By: Spacelab Research Staff
In what might go down as famous, but dumb last words, it has come to light that P2P network company StreamCast actually opted for a 'let's get sued' strategy in dealing with the entertainment industry. StreamCast made the popular Morpheus P2P program that allowed users to trade files such as MP3's and video files, regardless of copyright.

Judge Stephen V. Wilson of the US District Court in Los Angeles federal ruled that Streamcast Networks did really encourage users to trade copyrighted materials, then attempt to make money from the P2P service. They cited the now famous MGM v. Grokster case from the U.S. Supreme Court, issued earlier this year. They used words like "massive infringement."

What was probably most interesting was some of the evidence that was released as a PDF in the courts judgement. It included an email from January 11th, 2002, in which a StreamCast executive was quoted as saying that part of the PR strategy was "to get in trouble with the law and get sued. It's the best way to get in the news."
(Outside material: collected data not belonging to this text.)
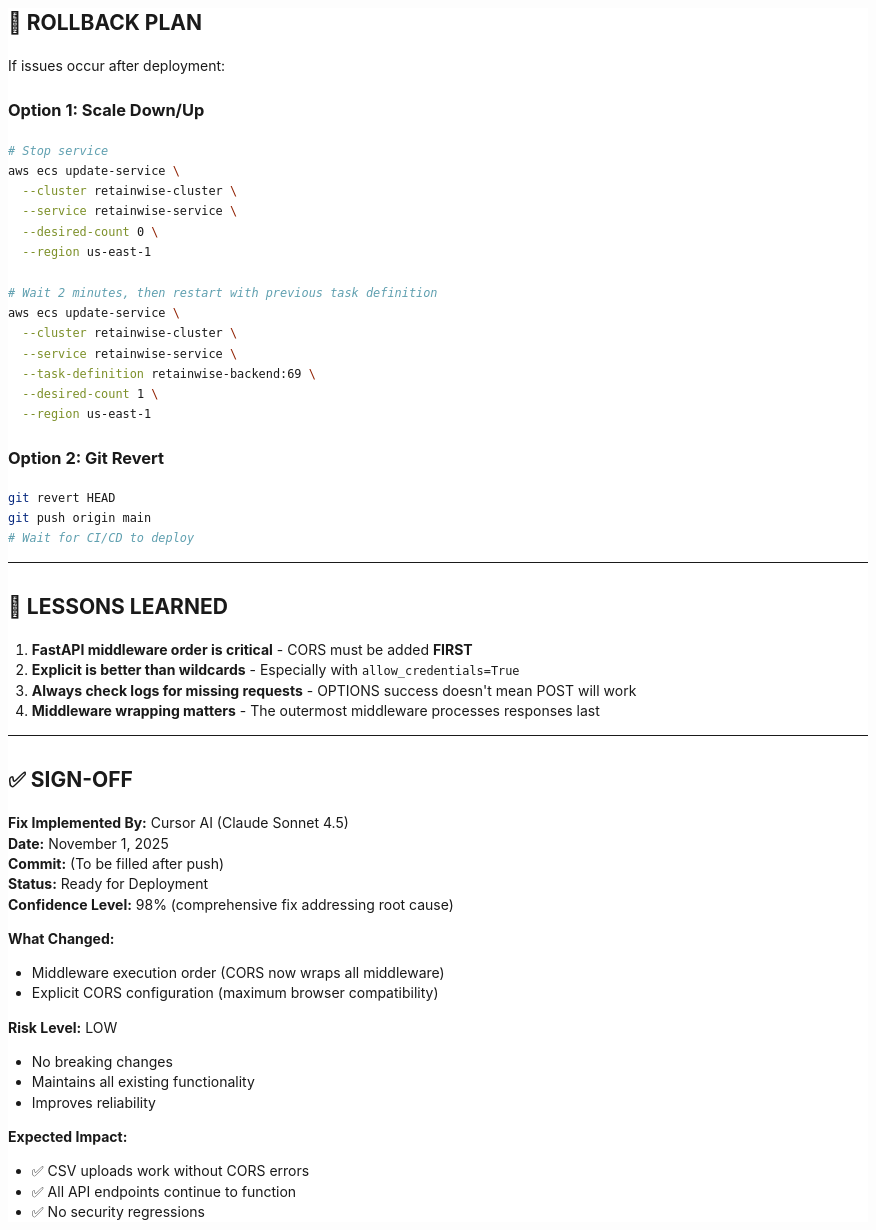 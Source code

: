 
## 🔄 **ROLLBACK PLAN**

If issues occur after deployment:

### Option 1: Scale Down/Up
```bash
# Stop service
aws ecs update-service \
  --cluster retainwise-cluster \
  --service retainwise-service \
  --desired-count 0 \
  --region us-east-1

# Wait 2 minutes, then restart with previous task definition
aws ecs update-service \
  --cluster retainwise-cluster \
  --service retainwise-service \
  --task-definition retainwise-backend:69 \
  --desired-count 1 \
  --region us-east-1
```

### Option 2: Git Revert
```bash
git revert HEAD
git push origin main
# Wait for CI/CD to deploy
```

---

## 📝 **LESSONS LEARNED**

1. **FastAPI middleware order is critical** - CORS must be added **FIRST**
2. **Explicit is better than wildcards** - Especially with `allow_credentials=True`
3. **Always check logs for missing requests** - OPTIONS success doesn't mean POST will work
4. **Middleware wrapping matters** - The outermost middleware processes responses last

---

## ✅ **SIGN-OFF**

**Fix Implemented By:** Cursor AI (Claude Sonnet 4.5)  
**Date:** November 1, 2025  
**Commit:** (To be filled after push)  
**Status:** Ready for Deployment  
**Confidence Level:** 98% (comprehensive fix addressing root cause)

**What Changed:**
- Middleware execution order (CORS now wraps all middleware)
- Explicit CORS configuration (maximum browser compatibility)

**Risk Level:** LOW
- No breaking changes
- Maintains all existing functionality
- Improves reliability

**Expected Impact:**
- ✅ CSV uploads work without CORS errors
- ✅ All API endpoints continue to function
- ✅ No security regressions

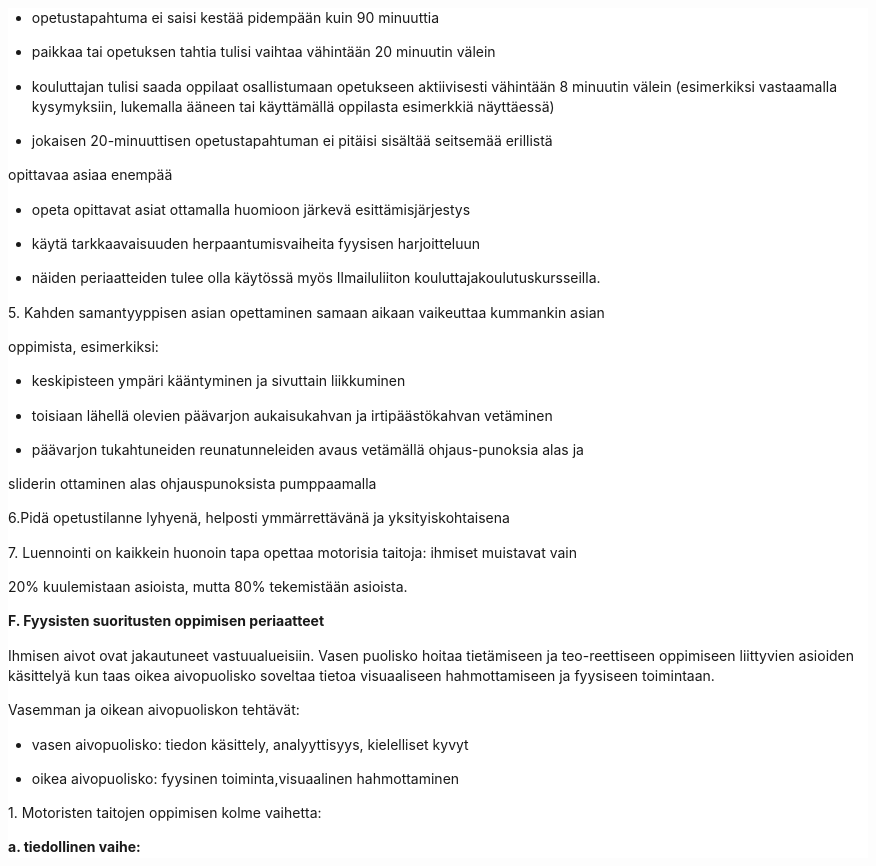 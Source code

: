 - opetustapahtuma ei saisi kestää pidempään kuin 90 minuuttia

- paikkaa tai opetuksen tahtia tulisi vaihtaa vähintään 20 minuutin
välein

- kouluttajan tulisi saada oppilaat osallistumaan opetukseen
aktiivisesti vähintään 8 minuutin välein (esimerkiksi vastaamalla
kysymyksiin, lukemalla ääneen tai käyttämällä oppilasta esimerkkiä
näyttäessä)

- jokaisen 20-minuuttisen opetustapahtuman ei pitäisi sisältää seitsemää
erillistä

opittavaa asiaa enempää

- opeta opittavat asiat ottamalla huomioon järkevä esittämisjärjestys

- käytä tarkkaavaisuuden herpaantumisvaiheita fyysisen harjoitteluun

- näiden periaatteiden tulee olla käytössä myös Ilmailuliiton
kouluttajakoulutuskursseilla.

5\. Kahden samantyyppisen asian opettaminen samaan aikaan vaikeuttaa
kummankin asian

oppimista, esimerkiksi:

- keskipisteen ympäri kääntyminen ja sivuttain liikkuminen

- toisiaan lähellä olevien päävarjon aukaisukahvan ja irtipäästökahvan
vetäminen

- päävarjon tukahtuneiden reunatunneleiden avaus vetämällä
ohjaus-punoksia alas ja

sliderin ottaminen alas ohjauspunoksista pumppaamalla

6.Pidä opetustilanne lyhyenä, helposti ymmärrettävänä ja
yksityiskohtaisena

7\. Luennointi on kaikkein huonoin tapa opettaa motorisia taitoja:
ihmiset muistavat vain

20% kuulemistaan asioista, mutta 80% tekemistään asioista.

**F. Fyysisten suoritusten oppimisen periaatteet**

Ihmisen aivot ovat jakautuneet vastuualueisiin. Vasen puolisko hoitaa
tietämiseen ja teo-reettiseen oppimiseen liittyvien asioiden käsittelyä
kun taas oikea aivopuolisko soveltaa tietoa visuaaliseen hahmottamiseen
ja fyysiseen toimintaan.

Vasemman ja oikean aivopuoliskon tehtävät:

- vasen aivopuolisko: tiedon käsittely, analyyttisyys, kielelliset kyvyt

- oikea aivopuolisko: fyysinen toiminta,visuaalinen hahmottaminen

1\. Motoristen taitojen oppimisen kolme vaihetta:

**a. tiedollinen vaihe:**
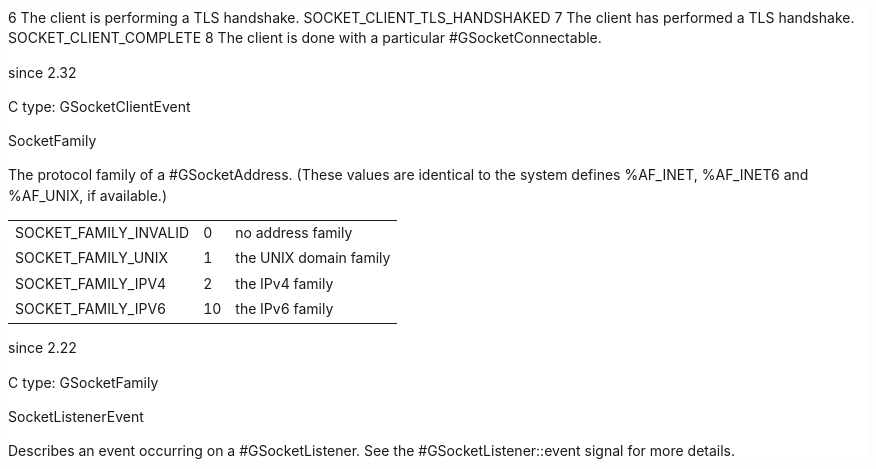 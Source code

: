 <td class="value">6</td>
<td class="doc">The client is performing a
  TLS handshake.</td>
</tr>
<tr>
<td class="name">SOCKET_CLIENT_TLS_HANDSHAKED</td>
<td class="value">7</td>
<td class="doc">The client has performed a
  TLS handshake.</td>
</tr>
<tr>
<td class="name">SOCKET_CLIENT_COMPLETE</td>
<td class="value">8</td>
<td class="doc">The client is done with a particular
  #GSocketConnectable.</td>
</tr>
</table>
<div class="api-notes">
  <p class="api-since">since 2.32</p>
  <p class="api-ctype">C type: GSocketClientEvent</p>
</div>
<p class="api-heading">SocketFamily</p>
<p class="api-doc">The protocol family of a #GSocketAddress. (These values are
identical to the system defines %AF_INET, %AF_INET6 and %AF_UNIX,
if available.)</p>
<table>
<tr>
<td class="name">SOCKET_FAMILY_INVALID</td>
<td class="value">0</td>
<td class="doc">no address family</td>
</tr>
<tr>
<td class="name">SOCKET_FAMILY_UNIX</td>
<td class="value">1</td>
<td class="doc">the UNIX domain family</td>
</tr>
<tr>
<td class="name">SOCKET_FAMILY_IPV4</td>
<td class="value">2</td>
<td class="doc">the IPv4 family</td>
</tr>
<tr>
<td class="name">SOCKET_FAMILY_IPV6</td>
<td class="value">10</td>
<td class="doc">the IPv6 family</td>
</tr>
</table>
<div class="api-notes">
  <p class="api-since">since 2.22</p>
  <p class="api-ctype">C type: GSocketFamily</p>
</div>
<p class="api-heading">SocketListenerEvent</p>
<p class="api-doc">Describes an event occurring on a #GSocketListener. See the
#GSocketListener::event signal for more details.
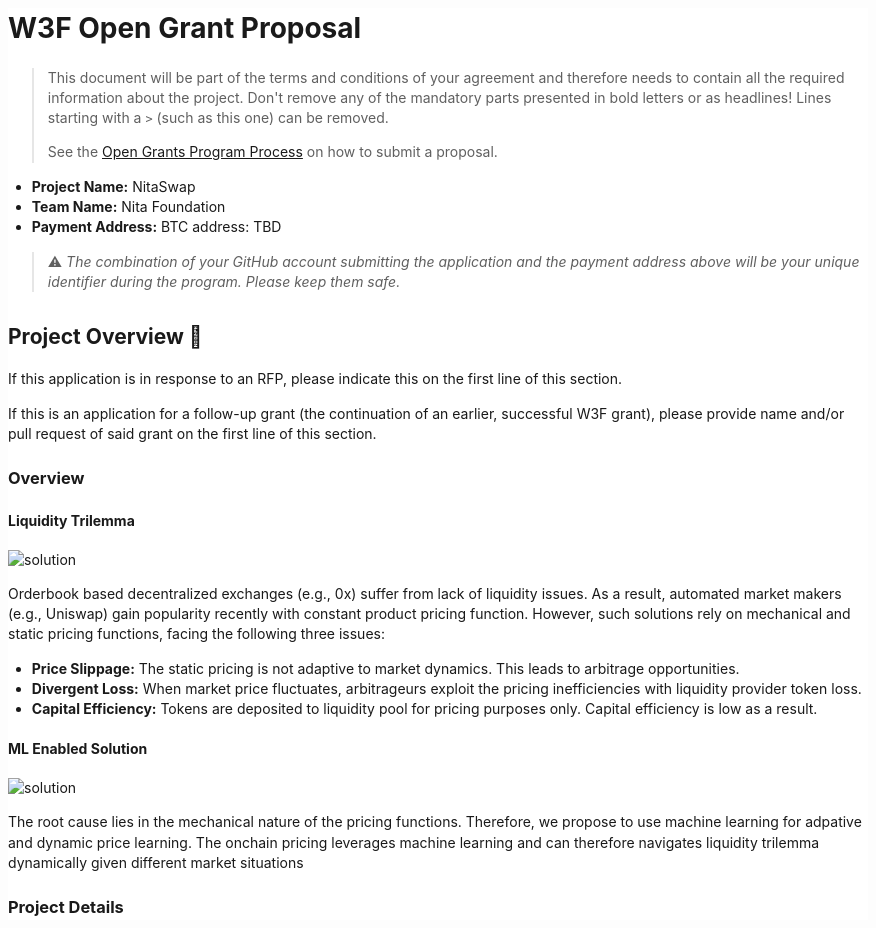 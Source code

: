 # W3F Open Grant Proposal

> This document will be part of the terms and conditions of your agreement and therefore needs to contain all the required information about the project. Don't remove any of the mandatory parts presented in bold letters or as headlines! Lines starting with a `>` (such as this one) can be removed.
>
> See the [Open Grants Program Process](https://github.com/w3f/Open-Grants-Program/#pencil-process) on how to submit a proposal.

* **Project Name:** NitaSwap
* **Team Name:** Nita Foundation
* **Payment Address:** BTC address: TBD


> ⚠️ *The combination of your GitHub account submitting the application and the payment address above will be your unique identifier during the program. Please keep them safe.*

## Project Overview :page_facing_up:

If this application is in response to an RFP, please indicate this on the first line of this section.

If this is an application for a follow-up grant (the continuation of an earlier, successful W3F grant), please provide name and/or pull request of said grant on the first line of this section.

### Overview

#### Liquidity Trilemma
![solution](https://drive.google.com/uc?id=1wlS4UK7_ZQlEgG2xsnj5_On3EjLlks_m)

Orderbook based decentralized exchanges (e.g., 0x) suffer from lack of liquidity issues. As a result, automated market makers (e.g., Uniswap) gain popularity recently with constant product pricing function. However, such solutions rely on mechanical and static pricing functions, facing the following three issues:

* **Price Slippage:** The static pricing is not adaptive to market dynamics. This leads to arbitrage opportunities.
* **Divergent Loss:** When market price fluctuates, arbitrageurs exploit the pricing inefficiencies with liquidity provider token loss.
* **Capital Efficiency:** Tokens are deposited to liquidity pool for pricing purposes only. Capital efficiency is low as a result.

#### ML Enabled Solution
![solution](https://drive.google.com/uc?id=1oRBjxIPVsRX-02i7kg1xMruxRcjAtn8P)

The root cause lies in the mechanical nature of the pricing functions. Therefore, we propose to use machine learning for adpative and dynamic price learning.
The onchain pricing leverages machine learning and can therefore navigates liquidity trilemma dynamically given different market situations

### Project Details
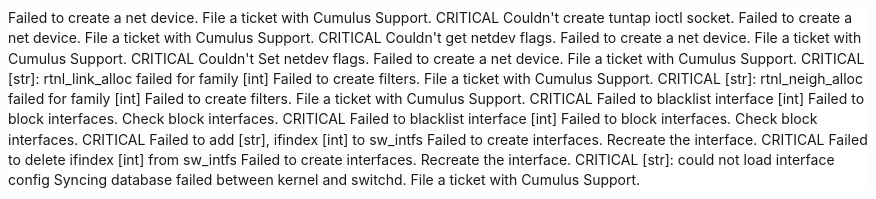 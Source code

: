 <td>Failed to create a net device.</td>
<td>File a ticket with Cumulus Support.</td>
</tr>
<tr class="odd">
<td>CRITICAL</td>
<td>Couldn't create tuntap ioctl socket.</td>
<td>Failed to create a net device.</td>
<td>File a ticket with Cumulus Support.</td>
</tr>
<tr class="even">
<td>CRITICAL</td>
<td>Couldn't get netdev flags.</td>
<td>Failed to create a net device.</td>
<td>File a ticket with Cumulus Support.</td>
</tr>
<tr class="odd">
<td>CRITICAL</td>
<td>Couldn't Set netdev flags.</td>
<td>Failed to create a net device.</td>
<td>File a ticket with Cumulus Support.</td>
</tr>
<tr class="even">
<td>CRITICAL</td>
<td>[str]: rtnl_link_alloc failed for family [int]</td>
<td>Failed to create filters.</td>
<td>File a ticket with Cumulus Support.</td>
</tr>
<tr class="odd">
<td>CRITICAL</td>
<td>[str]: rtnl_neigh_alloc failed for family [int]</td>
<td>Failed to create filters.</td>
<td>File a ticket with Cumulus Support.</td>
</tr>
<tr class="even">
<td>CRITICAL</td>
<td>Failed to blacklist interface [int]</td>
<td>Failed to block interfaces.</td>
<td>Check block interfaces.</td>
</tr>
<tr class="odd">
<td>CRITICAL</td>
<td>Failed to blacklist interface [int]</td>
<td>Failed to block interfaces.</td>
<td>Check block interfaces.</td>
</tr>
<tr class="even">
<td>CRITICAL</td>
<td>Failed to add [str], ifindex [int] to sw_intfs</td>
<td>Failed to create interfaces.</td>
<td>Recreate the interface.</td>
</tr>
<tr class="odd">
<td>CRITICAL</td>
<td>Failed to delete ifindex [int] from sw_intfs</td>
<td>Failed to create interfaces.</td>
<td>Recreate the interface.</td>
</tr>
<tr class="even">
<td>CRITICAL</td>
<td>[str]: could not load interface config</td>
<td>Syncing database failed between kernel and switchd.</td>
<td>File a ticket with Cumulus Support.</td>
</tr>
<tr class="odd"> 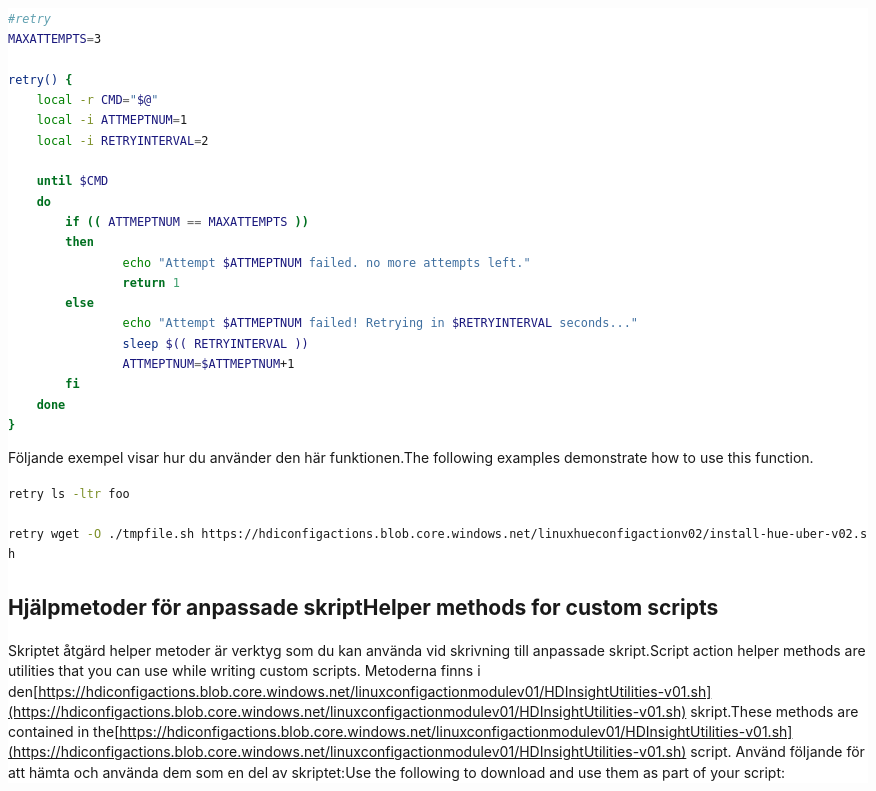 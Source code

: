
 ```bash
#retry
MAXATTEMPTS=3

retry() {
    local -r CMD="$@"
    local -i ATTMEPTNUM=1
    local -i RETRYINTERVAL=2

    until $CMD
    do
        if (( ATTMEPTNUM == MAXATTEMPTS ))
        then
                echo "Attempt $ATTMEPTNUM failed. no more attempts left."
                return 1
        else
                echo "Attempt $ATTMEPTNUM failed! Retrying in $RETRYINTERVAL seconds..."
                sleep $(( RETRYINTERVAL ))
                ATTMEPTNUM=$ATTMEPTNUM+1
        fi
    done
}
```

<span data-ttu-id="1cac6-216">Följande exempel visar hur du använder den här funktionen.</span><span class="sxs-lookup"><span data-stu-id="1cac6-216">The following examples demonstrate how to use this function.</span></span>

```bash
retry ls -ltr foo

retry wget -O ./tmpfile.sh https://hdiconfigactions.blob.core.windows.net/linuxhueconfigactionv02/install-hue-uber-v02.sh
```

## <span data-ttu-id="1cac6-217"><a name="helpermethods"></a>Hjälpmetoder för anpassade skript</span><span class="sxs-lookup"><span data-stu-id="1cac6-217"><a name="helpermethods"></a>Helper methods for custom scripts</span></span>

<span data-ttu-id="1cac6-218">Skriptet åtgärd helper metoder är verktyg som du kan använda vid skrivning till anpassade skript.</span><span class="sxs-lookup"><span data-stu-id="1cac6-218">Script action helper methods are utilities that you can use while writing custom scripts.</span></span> <span data-ttu-id="1cac6-219">Metoderna finns i den[https://hdiconfigactions.blob.core.windows.net/linuxconfigactionmodulev01/HDInsightUtilities-v01.sh](https://hdiconfigactions.blob.core.windows.net/linuxconfigactionmodulev01/HDInsightUtilities-v01.sh) skript.</span><span class="sxs-lookup"><span data-stu-id="1cac6-219">These methods are contained in the[https://hdiconfigactions.blob.core.windows.net/linuxconfigactionmodulev01/HDInsightUtilities-v01.sh](https://hdiconfigactions.blob.core.windows.net/linuxconfigactionmodulev01/HDInsightUtilities-v01.sh) script.</span></span> <span data-ttu-id="1cac6-220">Använd följande för att hämta och använda dem som en del av skriptet:</span><span class="sxs-lookup"><span data-stu-id="1cac6-220">Use the following to download and use them as part of your script:</span></span>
It's hard to believe that people are still dumb enough to send this kind of language through something as easily tracked and recorded as email, but this is proof positive. What's more alarming is that this actually seemed like a good strategy to the people at StreamCast, because the power of the big music and big movie industry has overwhelming might and money, and could easily outspend StreamCast for lawyers .

And now they're paying a price. KaZaA and Grokster worked out their own agreements with the two industries to settle their legal disputes, but StreamCast continued to fight the good fight... and lose the good fight with a bad idea.

Hey StreamCast... you're in the news now! How does that work for you? FREE publicity!